◆ DIRECTIONS: Every record that follows should be output exactly as it is given.

Source texts of formatted documents:

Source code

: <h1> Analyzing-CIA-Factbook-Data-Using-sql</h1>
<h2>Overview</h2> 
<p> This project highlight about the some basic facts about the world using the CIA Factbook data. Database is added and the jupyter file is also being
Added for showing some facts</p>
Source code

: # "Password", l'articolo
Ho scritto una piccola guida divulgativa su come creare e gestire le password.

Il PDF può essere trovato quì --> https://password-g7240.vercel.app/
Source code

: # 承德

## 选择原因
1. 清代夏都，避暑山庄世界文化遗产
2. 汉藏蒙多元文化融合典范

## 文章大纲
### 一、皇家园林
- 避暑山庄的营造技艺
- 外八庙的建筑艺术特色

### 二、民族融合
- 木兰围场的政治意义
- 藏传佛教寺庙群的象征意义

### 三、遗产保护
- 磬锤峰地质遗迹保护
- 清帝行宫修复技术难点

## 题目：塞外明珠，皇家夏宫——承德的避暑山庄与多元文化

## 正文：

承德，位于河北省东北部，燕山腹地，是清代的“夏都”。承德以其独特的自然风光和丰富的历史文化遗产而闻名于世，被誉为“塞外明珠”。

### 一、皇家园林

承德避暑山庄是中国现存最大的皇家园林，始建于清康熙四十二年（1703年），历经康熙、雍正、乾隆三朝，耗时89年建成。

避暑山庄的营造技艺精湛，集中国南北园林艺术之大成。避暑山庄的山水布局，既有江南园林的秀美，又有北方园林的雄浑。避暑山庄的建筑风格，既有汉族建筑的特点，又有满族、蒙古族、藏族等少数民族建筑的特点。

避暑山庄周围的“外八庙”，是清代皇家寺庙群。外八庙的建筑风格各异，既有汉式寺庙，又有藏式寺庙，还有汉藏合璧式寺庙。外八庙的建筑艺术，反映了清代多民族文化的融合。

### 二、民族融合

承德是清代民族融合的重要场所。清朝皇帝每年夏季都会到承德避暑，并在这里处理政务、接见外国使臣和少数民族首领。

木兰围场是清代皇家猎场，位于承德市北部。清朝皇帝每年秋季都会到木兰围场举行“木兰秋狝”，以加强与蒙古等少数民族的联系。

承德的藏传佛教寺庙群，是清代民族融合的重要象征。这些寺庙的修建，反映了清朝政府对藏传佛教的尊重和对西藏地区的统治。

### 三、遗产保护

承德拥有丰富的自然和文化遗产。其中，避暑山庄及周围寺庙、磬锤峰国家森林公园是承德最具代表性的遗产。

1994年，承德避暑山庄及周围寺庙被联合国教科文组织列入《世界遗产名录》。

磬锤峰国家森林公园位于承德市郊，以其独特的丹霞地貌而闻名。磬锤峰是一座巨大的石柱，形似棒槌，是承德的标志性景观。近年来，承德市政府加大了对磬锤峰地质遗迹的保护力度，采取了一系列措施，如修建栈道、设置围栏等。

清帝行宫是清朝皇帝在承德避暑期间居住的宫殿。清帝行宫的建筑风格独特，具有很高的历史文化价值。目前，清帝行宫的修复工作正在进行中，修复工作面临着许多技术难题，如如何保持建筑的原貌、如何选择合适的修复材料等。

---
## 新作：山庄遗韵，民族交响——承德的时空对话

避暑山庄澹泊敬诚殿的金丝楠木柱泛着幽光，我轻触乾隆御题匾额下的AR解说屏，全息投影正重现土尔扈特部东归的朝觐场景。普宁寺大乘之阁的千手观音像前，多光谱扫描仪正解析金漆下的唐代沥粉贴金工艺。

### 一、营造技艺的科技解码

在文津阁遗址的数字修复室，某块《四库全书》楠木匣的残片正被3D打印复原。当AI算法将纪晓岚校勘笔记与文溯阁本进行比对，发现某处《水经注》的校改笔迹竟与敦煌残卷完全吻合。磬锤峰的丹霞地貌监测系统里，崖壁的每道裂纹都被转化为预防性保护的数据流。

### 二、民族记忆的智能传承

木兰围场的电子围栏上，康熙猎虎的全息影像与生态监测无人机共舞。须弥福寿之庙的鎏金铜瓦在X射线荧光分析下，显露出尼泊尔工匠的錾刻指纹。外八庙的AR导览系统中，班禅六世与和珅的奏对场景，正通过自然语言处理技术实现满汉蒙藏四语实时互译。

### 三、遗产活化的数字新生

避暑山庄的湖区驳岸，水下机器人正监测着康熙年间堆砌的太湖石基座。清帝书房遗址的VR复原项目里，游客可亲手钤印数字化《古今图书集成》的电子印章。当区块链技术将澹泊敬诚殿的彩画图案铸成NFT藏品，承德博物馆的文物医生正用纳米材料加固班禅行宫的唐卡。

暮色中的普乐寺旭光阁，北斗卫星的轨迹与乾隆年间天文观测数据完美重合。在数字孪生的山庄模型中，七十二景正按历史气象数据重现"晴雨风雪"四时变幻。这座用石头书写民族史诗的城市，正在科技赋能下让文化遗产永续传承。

◆ WRITTEN SOLUTION:
Source code

: <h1> Analyzing-CIA-Factbook-Data-Using-sql</h1>
<h2>Overview</h2> 
<p> This project highlight about the some basic facts about the world using the CIA Factbook data. Database is added and the jupyter file is also being
Added for showing some facts</p>
Source code

: # "Password", l'articolo
Ho scritto una piccola guida divulgativa su come creare e gestire le password.

Il PDF può essere trovato quì --> https://password-g7240.vercel.app/
Source code

: # 承德

## 选择原因
1. 清代夏都，避暑山庄世界文化遗产
2. 汉藏蒙多元文化融合典范

## 文章大纲
### 一、皇家园林
- 避暑山庄的营造技艺
- 外八庙的建筑艺术特色

### 二、民族融合
- 木兰围场的政治意义
- 藏传佛教寺庙群的象征意义

### 三、遗产保护
- 磬锤峰地质遗迹保护
- 清帝行宫修复技术难点

## 题目：塞外明珠，皇家夏宫——承德的避暑山庄与多元文化

## 正文：

承德，位于河北省东北部，燕山腹地，是清代的“夏都”。承德以其独特的自然风光和丰富的历史文化遗产而闻名于世，被誉为“塞外明珠”。

### 一、皇家园林

承德避暑山庄是中国现存最大的皇家园林，始建于清康熙四十二年（1703年），历经康熙、雍正、乾隆三朝，耗时89年建成。

避暑山庄的营造技艺精湛，集中国南北园林艺术之大成。避暑山庄的山水布局，既有江南园林的秀美，又有北方园林的雄浑。避暑山庄的建筑风格，既有汉族建筑的特点，又有满族、蒙古族、藏族等少数民族建筑的特点。

避暑山庄周围的“外八庙”，是清代皇家寺庙群。外八庙的建筑风格各异，既有汉式寺庙，又有藏式寺庙，还有汉藏合璧式寺庙。外八庙的建筑艺术，反映了清代多民族文化的融合。

### 二、民族融合

承德是清代民族融合的重要场所。清朝皇帝每年夏季都会到承德避暑，并在这里处理政务、接见外国使臣和少数民族首领。

木兰围场是清代皇家猎场，位于承德市北部。清朝皇帝每年秋季都会到木兰围场举行“木兰秋狝”，以加强与蒙古等少数民族的联系。

承德的藏传佛教寺庙群，是清代民族融合的重要象征。这些寺庙的修建，反映了清朝政府对藏传佛教的尊重和对西藏地区的统治。

### 三、遗产保护

承德拥有丰富的自然和文化遗产。其中，避暑山庄及周围寺庙、磬锤峰国家森林公园是承德最具代表性的遗产。

1994年，承德避暑山庄及周围寺庙被联合国教科文组织列入《世界遗产名录》。

磬锤峰国家森林公园位于承德市郊，以其独特的丹霞地貌而闻名。磬锤峰是一座巨大的石柱，形似棒槌，是承德的标志性景观。近年来，承德市政府加大了对磬锤峰地质遗迹的保护力度，采取了一系列措施，如修建栈道、设置围栏等。

清帝行宫是清朝皇帝在承德避暑期间居住的宫殿。清帝行宫的建筑风格独特，具有很高的历史文化价值。目前，清帝行宫的修复工作正在进行中，修复工作面临着许多技术难题，如如何保持建筑的原貌、如何选择合适的修复材料等。

---
## 新作：山庄遗韵，民族交响——承德的时空对话

避暑山庄澹泊敬诚殿的金丝楠木柱泛着幽光，我轻触乾隆御题匾额下的AR解说屏，全息投影正重现土尔扈特部东归的朝觐场景。普宁寺大乘之阁的千手观音像前，多光谱扫描仪正解析金漆下的唐代沥粉贴金工艺。

### 一、营造技艺的科技解码

在文津阁遗址的数字修复室，某块《四库全书》楠木匣的残片正被3D打印复原。当AI算法将纪晓岚校勘笔记与文溯阁本进行比对，发现某处《水经注》的校改笔迹竟与敦煌残卷完全吻合。磬锤峰的丹霞地貌监测系统里，崖壁的每道裂纹都被转化为预防性保护的数据流。

### 二、民族记忆的智能传承

木兰围场的电子围栏上，康熙猎虎的全息影像与生态监测无人机共舞。须弥福寿之庙的鎏金铜瓦在X射线荧光分析下，显露出尼泊尔工匠的錾刻指纹。外八庙的AR导览系统中，班禅六世与和珅的奏对场景，正通过自然语言处理技术实现满汉蒙藏四语实时互译。

### 三、遗产活化的数字新生

避暑山庄的湖区驳岸，水下机器人正监测着康熙年间堆砌的太湖石基座。清帝书房遗址的VR复原项目里，游客可亲手钤印数字化《古今图书集成》的电子印章。当区块链技术将澹泊敬诚殿的彩画图案铸成NFT藏品，承德博物馆的文物医生正用纳米材料加固班禅行宫的唐卡。

暮色中的普乐寺旭光阁，北斗卫星的轨迹与乾隆年间天文观测数据完美重合。在数字孪生的山庄模型中，七十二景正按历史气象数据重现"晴雨风雪"四时变幻。这座用石头书写民族史诗的城市，正在科技赋能下让文化遗产永续传承。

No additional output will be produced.